Books: Paul Beatty's 'The White Boy Shuffle,' an offbeat coming-of-age novel set in L.A. before, during and after the '92 riots, may be his ticket to hometown fame. Just don't attach any sort of label to it--or him.

July 10, 1996|BRIAN ALCORN | SPECIAL TO THE TIMES

The hype machine has Paul Beatty by both feet.

At 34, with two volumes of poetry, MTV cult-hero status and now a volcanic debut novel to his credit, he has been delivered via conveyor belt into the gaping maw of the Acme Bard Processor.

When he squirts out the other side, box-shaped and bound in twine, his handsome mug frozen in comic surprise, what label will be stuck to his forehead? The poet laureate of Generation X? The vengeful prophet of alienated African American malehood? Or, as Newsweek would have it, "the premier bard of hip-hop"?

Paul Beatty, as if he had any say in the matter, would appreciate it if it said "Paul Beatty."

"People keep telling me, 'You've got to have some kind of slogan or sound bite, something people will remember,' but I don't get into that," he said in a recent interview. "It doesn't mean anything. The 'hip-hop' thing is so overdone. All it means is that you're black."

A West L.A. native who grew up in the shadow of the Santa Monica Freeway near La Cienega, Beatty has established himself as a fixture on the New York poetry scene. His reputation for streetwise poems teeming with rowdy humor, pop-culture references and focused rage grew with appearances on MTV's spoken-word specials, but he has yet to make a big splash in his hometown.

That should change, thanks to "The White Boy Shuffle" (Houghton Mifflin), a bombastic coming-of-age novel set in L.A. before, during and after the '92 riots.

The book's narrator is Gunnar Kaufman, the progeny of several generations of Kaufman men who distinguished themselves throughout American history as first-order cowards, Uncle Toms and sellouts.

Gunnar grows up as a skateboarding nerd in Santa Monica, a "funny, cool black guy" who can't dance, memorizes the design specifications of the German Luftwaffe and doesn't much lament the fact that the only black face in his dreams is his own.

When Gunnar and his sister refuse to go to an all-black summer camp because "they're different from us," his mother moves the family into the 'hood. There, Gunnar befriends Nicholas Scoby, a jazz freak and schoolyard basketball legend who never misses a shot, and Psycho Loco, the sensitive-yet-homicidal leader of the inept neighborhood gang, the Gun Totin' Hooligans.

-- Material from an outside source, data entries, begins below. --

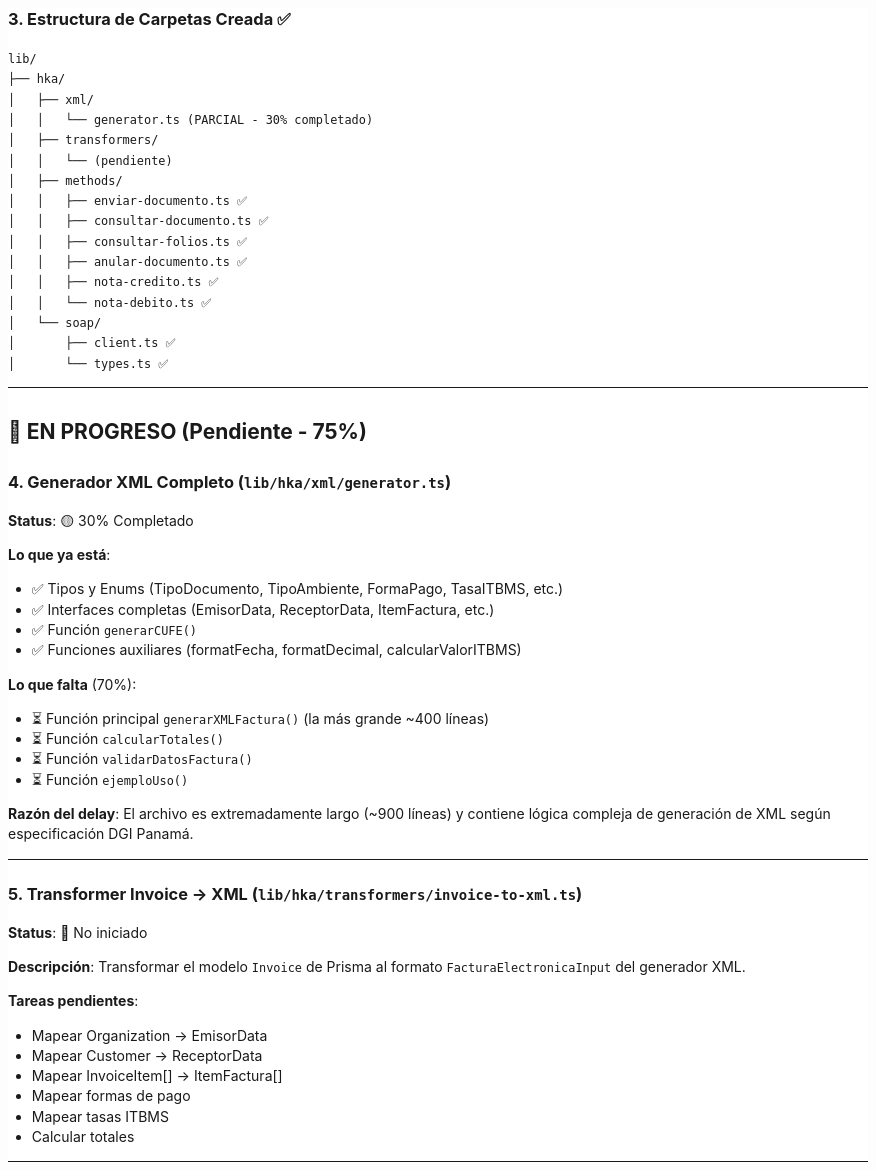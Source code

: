 ### 3. Estructura de Carpetas Creada ✅
```
lib/
├── hka/
│   ├── xml/
│   │   └── generator.ts (PARCIAL - 30% completado)
│   ├── transformers/
│   │   └── (pendiente)
│   ├── methods/
│   │   ├── enviar-documento.ts ✅
│   │   ├── consultar-documento.ts ✅
│   │   ├── consultar-folios.ts ✅
│   │   ├── anular-documento.ts ✅
│   │   ├── nota-credito.ts ✅
│   │   └── nota-debito.ts ✅
│   └── soap/
│       ├── client.ts ✅
│       └── types.ts ✅
```

---

## 🚧 **EN PROGRESO (Pendiente - 75%)**

### 4. Generador XML Completo (`lib/hka/xml/generator.ts`)
**Status**: 🟡 30% Completado

**Lo que ya está**:
- ✅ Tipos y Enums (TipoDocumento, TipoAmbiente, FormaPago, TasaITBMS, etc.)
- ✅ Interfaces completas (EmisorData, ReceptorData, ItemFactura, etc.)
- ✅ Función `generarCUFE()`
- ✅ Funciones auxiliares (formatFecha, formatDecimal, calcularValorITBMS)

**Lo que falta** (70%):
- ⏳ Función principal `generarXMLFactura()` (la más grande ~400 líneas)
- ⏳ Función `calcularTotales()`
- ⏳ Función `validarDatosFactura()`
- ⏳ Función `ejemploUso()`

**Razón del delay**: El archivo es extremadamente largo (~900 líneas) y contiene lógica compleja de generación de XML según especificación DGI Panamá.

---

### 5. Transformer Invoice → XML (`lib/hka/transformers/invoice-to-xml.ts`)
**Status**: 🔴 No iniciado

**Descripción**: Transformar el modelo `Invoice` de Prisma al formato `FacturaElectronicaInput` del generador XML.

**Tareas pendientes**:
- Mapear Organization → EmisorData
- Mapear Customer → ReceptorData
- Mapear InvoiceItem[] → ItemFactura[]
- Mapear formas de pago
- Mapear tasas ITBMS
- Calcular totales

---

He also becomes "so black, it's a shame." He gives up his skateboard to slam-dunk a basketball. In one memorable scene, he visits a black Harvard recruiter at the recruiter's hilltop home. After seeing the "advantages" of an Ivy League education, including a motor home and a white wife, Gunnar uses the recruiter's expensive mountain-climbing gear to rappel back down to the ghetto.

Along the way to an apocalyptic ending, Beatty takes a revisionist aim at every noble head in the African American pantheon--from Crispus Attucks to Booker T. Washington. Afrocentricism, multiculturalism, political correctness and urban chic all take mortal hits, along with more conventional targets such as police abuse, hypocritical rap stars, prep sports and white liberal angst.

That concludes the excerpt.